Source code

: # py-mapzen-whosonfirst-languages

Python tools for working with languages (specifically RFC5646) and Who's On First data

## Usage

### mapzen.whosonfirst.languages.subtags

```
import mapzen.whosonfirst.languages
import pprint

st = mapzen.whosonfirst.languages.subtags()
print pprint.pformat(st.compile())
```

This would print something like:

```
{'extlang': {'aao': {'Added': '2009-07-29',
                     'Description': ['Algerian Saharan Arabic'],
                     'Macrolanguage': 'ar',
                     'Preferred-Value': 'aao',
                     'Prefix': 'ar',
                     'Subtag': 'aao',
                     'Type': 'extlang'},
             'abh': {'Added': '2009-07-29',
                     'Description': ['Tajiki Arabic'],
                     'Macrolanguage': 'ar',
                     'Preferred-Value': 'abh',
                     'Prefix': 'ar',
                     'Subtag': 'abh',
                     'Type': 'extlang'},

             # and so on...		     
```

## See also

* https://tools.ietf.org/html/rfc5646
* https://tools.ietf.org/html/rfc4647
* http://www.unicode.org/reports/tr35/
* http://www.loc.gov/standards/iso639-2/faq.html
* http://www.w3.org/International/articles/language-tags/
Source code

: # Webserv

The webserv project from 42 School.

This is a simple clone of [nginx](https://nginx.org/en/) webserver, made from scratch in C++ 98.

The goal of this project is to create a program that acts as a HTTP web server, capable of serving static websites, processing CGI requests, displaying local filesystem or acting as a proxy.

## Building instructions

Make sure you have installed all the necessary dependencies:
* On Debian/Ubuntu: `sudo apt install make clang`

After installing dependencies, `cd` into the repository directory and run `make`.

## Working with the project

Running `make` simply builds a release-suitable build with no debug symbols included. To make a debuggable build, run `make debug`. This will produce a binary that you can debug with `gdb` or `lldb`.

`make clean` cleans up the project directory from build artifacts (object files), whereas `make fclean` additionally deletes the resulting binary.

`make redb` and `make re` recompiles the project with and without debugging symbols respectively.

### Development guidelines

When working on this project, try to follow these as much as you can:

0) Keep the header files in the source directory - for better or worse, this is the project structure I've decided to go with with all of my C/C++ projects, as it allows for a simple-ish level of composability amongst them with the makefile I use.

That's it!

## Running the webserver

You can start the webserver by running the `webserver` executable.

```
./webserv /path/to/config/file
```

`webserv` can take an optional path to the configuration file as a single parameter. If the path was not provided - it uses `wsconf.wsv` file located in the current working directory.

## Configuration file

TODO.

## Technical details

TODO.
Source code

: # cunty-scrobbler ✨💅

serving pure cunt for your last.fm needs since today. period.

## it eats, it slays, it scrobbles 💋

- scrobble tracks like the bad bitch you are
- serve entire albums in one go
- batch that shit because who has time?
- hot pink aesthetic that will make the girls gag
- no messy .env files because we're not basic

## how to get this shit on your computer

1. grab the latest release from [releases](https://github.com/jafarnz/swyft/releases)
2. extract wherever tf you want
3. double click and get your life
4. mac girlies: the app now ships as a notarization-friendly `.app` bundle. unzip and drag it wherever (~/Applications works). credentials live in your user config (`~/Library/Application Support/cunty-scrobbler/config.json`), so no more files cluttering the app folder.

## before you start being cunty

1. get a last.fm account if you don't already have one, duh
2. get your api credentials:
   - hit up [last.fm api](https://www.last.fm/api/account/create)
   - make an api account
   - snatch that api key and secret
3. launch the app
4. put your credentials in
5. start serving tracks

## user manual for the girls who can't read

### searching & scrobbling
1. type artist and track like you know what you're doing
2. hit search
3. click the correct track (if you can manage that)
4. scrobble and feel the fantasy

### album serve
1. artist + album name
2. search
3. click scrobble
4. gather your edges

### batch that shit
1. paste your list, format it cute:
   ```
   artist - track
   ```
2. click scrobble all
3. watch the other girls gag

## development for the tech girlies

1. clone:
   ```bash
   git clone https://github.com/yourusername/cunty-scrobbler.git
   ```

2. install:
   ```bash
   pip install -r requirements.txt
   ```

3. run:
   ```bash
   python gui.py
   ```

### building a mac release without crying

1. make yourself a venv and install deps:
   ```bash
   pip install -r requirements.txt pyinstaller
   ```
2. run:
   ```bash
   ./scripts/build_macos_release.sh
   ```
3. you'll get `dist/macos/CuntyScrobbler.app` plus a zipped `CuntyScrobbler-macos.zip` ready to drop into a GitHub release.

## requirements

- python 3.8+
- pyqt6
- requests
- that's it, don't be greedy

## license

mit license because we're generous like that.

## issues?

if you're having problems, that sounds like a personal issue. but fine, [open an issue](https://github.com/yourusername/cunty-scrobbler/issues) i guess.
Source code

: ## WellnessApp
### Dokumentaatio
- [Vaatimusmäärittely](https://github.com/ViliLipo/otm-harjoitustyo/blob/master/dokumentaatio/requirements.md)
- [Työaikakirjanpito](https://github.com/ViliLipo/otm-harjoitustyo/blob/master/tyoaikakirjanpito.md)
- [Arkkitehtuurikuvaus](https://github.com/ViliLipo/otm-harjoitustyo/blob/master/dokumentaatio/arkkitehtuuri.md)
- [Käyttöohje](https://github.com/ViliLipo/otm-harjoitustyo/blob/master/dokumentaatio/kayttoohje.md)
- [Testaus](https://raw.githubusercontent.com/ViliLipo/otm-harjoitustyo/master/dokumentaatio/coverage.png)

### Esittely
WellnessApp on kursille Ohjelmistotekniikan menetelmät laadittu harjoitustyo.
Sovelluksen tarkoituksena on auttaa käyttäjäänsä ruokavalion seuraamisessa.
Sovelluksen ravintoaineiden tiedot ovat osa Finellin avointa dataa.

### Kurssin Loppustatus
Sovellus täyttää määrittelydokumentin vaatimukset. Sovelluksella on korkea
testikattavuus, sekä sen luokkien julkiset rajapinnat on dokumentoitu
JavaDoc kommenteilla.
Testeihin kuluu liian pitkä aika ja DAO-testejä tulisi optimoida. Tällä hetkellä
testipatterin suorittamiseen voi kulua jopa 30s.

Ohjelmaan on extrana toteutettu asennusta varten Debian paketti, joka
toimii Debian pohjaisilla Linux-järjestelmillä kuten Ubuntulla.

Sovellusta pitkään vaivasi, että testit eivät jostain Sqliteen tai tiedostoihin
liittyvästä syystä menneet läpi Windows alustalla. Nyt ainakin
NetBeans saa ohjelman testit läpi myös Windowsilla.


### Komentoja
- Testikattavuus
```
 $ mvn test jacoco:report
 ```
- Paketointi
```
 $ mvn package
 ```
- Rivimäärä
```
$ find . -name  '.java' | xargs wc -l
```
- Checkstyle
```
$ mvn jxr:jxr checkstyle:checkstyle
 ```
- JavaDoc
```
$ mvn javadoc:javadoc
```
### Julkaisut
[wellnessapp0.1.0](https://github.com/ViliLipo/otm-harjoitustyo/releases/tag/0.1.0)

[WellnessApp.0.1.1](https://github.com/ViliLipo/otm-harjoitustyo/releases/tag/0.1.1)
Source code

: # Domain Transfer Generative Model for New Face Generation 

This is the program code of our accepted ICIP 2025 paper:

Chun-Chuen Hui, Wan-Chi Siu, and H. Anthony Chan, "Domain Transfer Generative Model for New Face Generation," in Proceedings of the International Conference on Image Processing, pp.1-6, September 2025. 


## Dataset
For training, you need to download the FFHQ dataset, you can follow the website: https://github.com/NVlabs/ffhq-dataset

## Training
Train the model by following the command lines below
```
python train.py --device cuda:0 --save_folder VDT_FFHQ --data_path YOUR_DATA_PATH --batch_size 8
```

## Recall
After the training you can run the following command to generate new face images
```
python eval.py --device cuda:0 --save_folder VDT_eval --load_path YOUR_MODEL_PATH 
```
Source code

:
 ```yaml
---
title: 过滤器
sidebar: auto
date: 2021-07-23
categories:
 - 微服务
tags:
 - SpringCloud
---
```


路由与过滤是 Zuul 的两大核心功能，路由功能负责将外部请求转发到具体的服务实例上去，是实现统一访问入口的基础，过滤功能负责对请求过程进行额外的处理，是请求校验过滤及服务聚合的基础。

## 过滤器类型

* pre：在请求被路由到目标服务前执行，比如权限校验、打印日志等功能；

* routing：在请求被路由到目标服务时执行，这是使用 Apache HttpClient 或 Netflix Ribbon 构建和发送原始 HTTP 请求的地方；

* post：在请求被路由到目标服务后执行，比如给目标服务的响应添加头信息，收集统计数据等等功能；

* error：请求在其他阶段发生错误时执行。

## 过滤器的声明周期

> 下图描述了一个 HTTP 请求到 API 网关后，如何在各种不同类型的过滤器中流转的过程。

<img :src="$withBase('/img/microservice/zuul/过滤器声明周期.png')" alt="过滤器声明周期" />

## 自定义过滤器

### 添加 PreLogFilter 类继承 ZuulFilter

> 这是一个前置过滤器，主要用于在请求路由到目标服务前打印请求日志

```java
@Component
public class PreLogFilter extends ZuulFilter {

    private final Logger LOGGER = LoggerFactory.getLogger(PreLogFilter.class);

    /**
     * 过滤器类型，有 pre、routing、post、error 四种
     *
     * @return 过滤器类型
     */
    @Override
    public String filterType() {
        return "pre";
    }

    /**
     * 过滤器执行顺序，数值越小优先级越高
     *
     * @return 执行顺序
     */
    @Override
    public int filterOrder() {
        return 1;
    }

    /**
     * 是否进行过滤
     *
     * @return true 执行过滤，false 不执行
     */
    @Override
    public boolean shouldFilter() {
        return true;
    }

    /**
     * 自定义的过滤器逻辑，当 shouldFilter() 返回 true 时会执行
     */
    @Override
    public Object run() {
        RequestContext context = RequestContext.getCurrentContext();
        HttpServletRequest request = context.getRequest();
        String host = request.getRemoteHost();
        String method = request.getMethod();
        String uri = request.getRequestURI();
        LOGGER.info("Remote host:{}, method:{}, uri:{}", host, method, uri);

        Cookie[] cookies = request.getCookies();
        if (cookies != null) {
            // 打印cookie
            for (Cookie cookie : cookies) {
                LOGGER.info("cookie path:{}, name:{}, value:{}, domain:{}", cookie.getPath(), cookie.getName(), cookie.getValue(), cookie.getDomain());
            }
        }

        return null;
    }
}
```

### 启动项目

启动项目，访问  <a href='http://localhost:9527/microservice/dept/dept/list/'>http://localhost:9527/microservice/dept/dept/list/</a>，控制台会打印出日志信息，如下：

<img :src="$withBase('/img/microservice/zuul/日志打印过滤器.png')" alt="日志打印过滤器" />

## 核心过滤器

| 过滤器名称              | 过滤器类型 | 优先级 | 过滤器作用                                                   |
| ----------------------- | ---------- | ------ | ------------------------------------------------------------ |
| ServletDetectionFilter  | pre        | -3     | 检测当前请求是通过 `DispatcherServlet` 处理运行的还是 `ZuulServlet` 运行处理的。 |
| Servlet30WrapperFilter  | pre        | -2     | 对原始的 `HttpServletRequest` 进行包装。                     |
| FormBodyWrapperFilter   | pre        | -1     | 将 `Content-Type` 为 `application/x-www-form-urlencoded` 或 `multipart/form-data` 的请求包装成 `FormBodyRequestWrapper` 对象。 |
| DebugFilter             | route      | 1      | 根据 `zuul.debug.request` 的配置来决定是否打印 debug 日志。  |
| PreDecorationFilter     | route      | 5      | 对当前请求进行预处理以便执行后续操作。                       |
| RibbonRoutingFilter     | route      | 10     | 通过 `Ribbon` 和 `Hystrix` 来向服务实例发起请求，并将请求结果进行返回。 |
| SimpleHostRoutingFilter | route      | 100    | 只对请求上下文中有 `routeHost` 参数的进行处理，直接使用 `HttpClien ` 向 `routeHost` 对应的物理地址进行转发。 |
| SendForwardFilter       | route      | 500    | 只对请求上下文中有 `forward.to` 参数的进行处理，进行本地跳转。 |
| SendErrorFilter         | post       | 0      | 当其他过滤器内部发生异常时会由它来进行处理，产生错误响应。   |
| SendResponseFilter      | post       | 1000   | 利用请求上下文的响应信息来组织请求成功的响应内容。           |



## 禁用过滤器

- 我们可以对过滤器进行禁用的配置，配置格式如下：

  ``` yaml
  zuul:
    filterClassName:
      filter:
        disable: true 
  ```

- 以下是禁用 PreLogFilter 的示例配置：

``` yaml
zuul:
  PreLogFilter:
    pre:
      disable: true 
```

**Exercise:** Your task is to copy every line of the entries that contains the string "have".

**Result for this task:**
Make sure you have installed all the necessary dependencies:
1. get a last.fm account if you don't already have one, duh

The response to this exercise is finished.